The Board further found at p. 5 of its decision that MacIsaac’s work on the Sudbury Downs project was means utilized by MacIsaac to maintain employment for some of its carpenters.
No evidence was presented to the Board to show that MacIsaac had any intention to expand its construction business beyond the incidental work necessary to its mining business. Indeed no evidence was presented to the Board that demonstrated the existence of a construction business at MacIsaac; the evidence demonstrated that MacIsaac operates a contract mining business.
Furthermore, the evidence clearly established that MacRanald’s involvement in construction activities was limited to the renovation of Sudbury Downs. No evidence was presented to show that there was any intention to create a construction business or carry on construction activities in the future at MacRanald.

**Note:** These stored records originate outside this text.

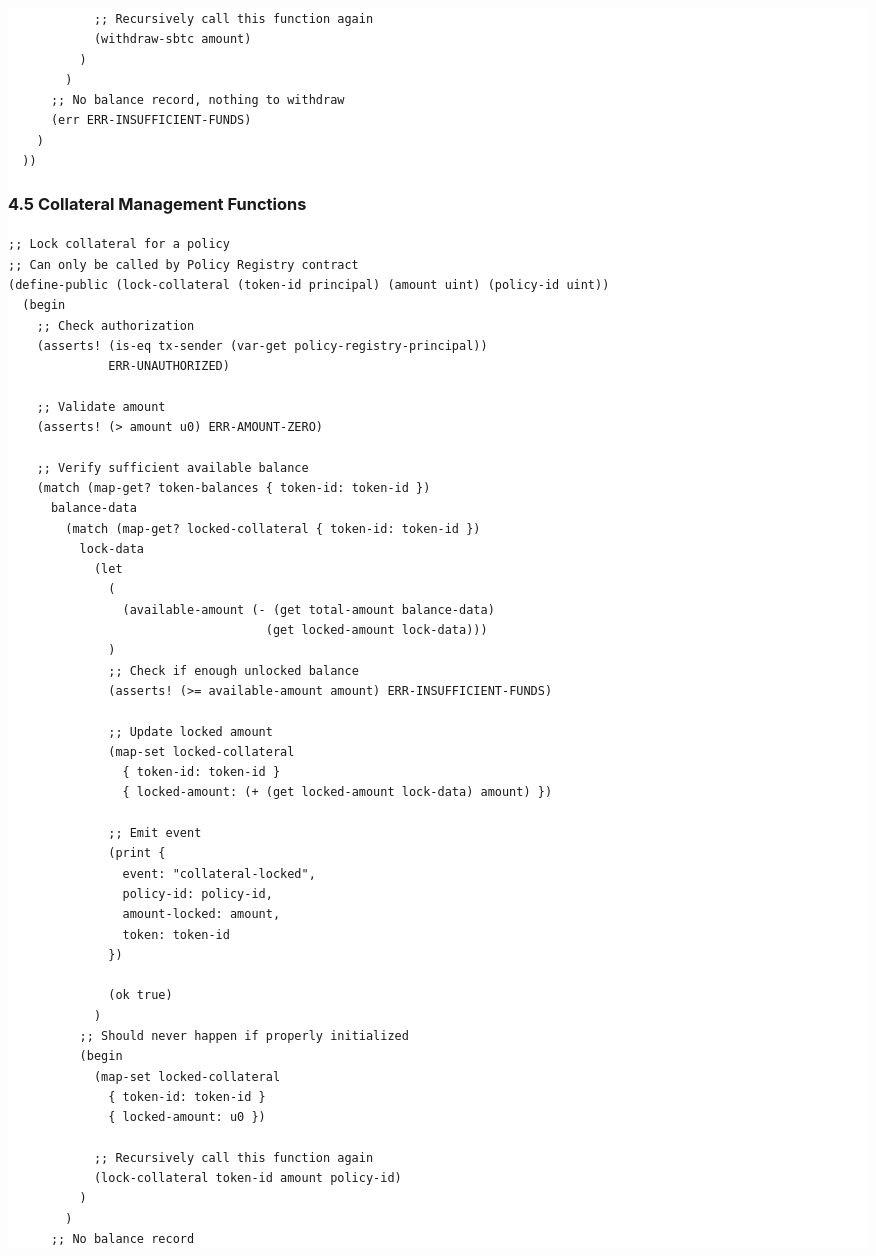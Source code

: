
 ```clarity
            ;; Recursively call this function again
            (withdraw-sbtc amount)
          )
        )
      ;; No balance record, nothing to withdraw
      (err ERR-INSUFFICIENT-FUNDS)
    )
  ))
```

### 4.5 Collateral Management Functions

```clarity
;; Lock collateral for a policy
;; Can only be called by Policy Registry contract
(define-public (lock-collateral (token-id principal) (amount uint) (policy-id uint))
  (begin
    ;; Check authorization
    (asserts! (is-eq tx-sender (var-get policy-registry-principal))
              ERR-UNAUTHORIZED)

    ;; Validate amount
    (asserts! (> amount u0) ERR-AMOUNT-ZERO)

    ;; Verify sufficient available balance
    (match (map-get? token-balances { token-id: token-id })
      balance-data
        (match (map-get? locked-collateral { token-id: token-id })
          lock-data
            (let
              (
                (available-amount (- (get total-amount balance-data)
                                    (get locked-amount lock-data)))
              )
              ;; Check if enough unlocked balance
              (asserts! (>= available-amount amount) ERR-INSUFFICIENT-FUNDS)

              ;; Update locked amount
              (map-set locked-collateral
                { token-id: token-id }
                { locked-amount: (+ (get locked-amount lock-data) amount) })

              ;; Emit event
              (print {
                event: "collateral-locked",
                policy-id: policy-id,
                amount-locked: amount,
                token: token-id
              })

              (ok true)
            )
          ;; Should never happen if properly initialized
          (begin
            (map-set locked-collateral
              { token-id: token-id }
              { locked-amount: u0 })

            ;; Recursively call this function again
            (lock-collateral token-id amount policy-id)
          )
        )
      ;; No balance record
```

There was no evidence before the Board that would indicate the (sic) MacRanald’s and MacIsaac’s involvement was nothing (sic) more than a one time undertaking and that neither Company had any intention of entering into the construction industry, the Board’s finding that MacIsaac lost an opportunity to grow its construction business is at best hypothetical, speculative and unsupported by any of the evidence presented to the Board.
The Board will first deal with the factual assertions raised by the Employer. The evidence before the Board was that Mr. MacIsaac owned and operated both of the responding parties, MacIsaac and MacRanald. The evidence was that MacIsaac has engaged in construction activities including work under the Union’s Provincial ICI collective agreement (the “Provincial Agreement”) for many years. Historically, these activities had been limited to construction activities required to complete its mining contracts. In or about 1999, MacIsaac expanded the type of construction activities that it had historically engaged in at a time when work in the mine contracting business was slow and it had a number of construction employees including carpenters without work. MacIsaac therefore bid on and performed construction work at a renovation project at the Sudbury Downs racetrack owned by MacRanald (the “Renovation Project”). At that time, MacRanald was also engaged in construction activities at the Sudbury Downs racetrack as the general contractor of the Renovation Project.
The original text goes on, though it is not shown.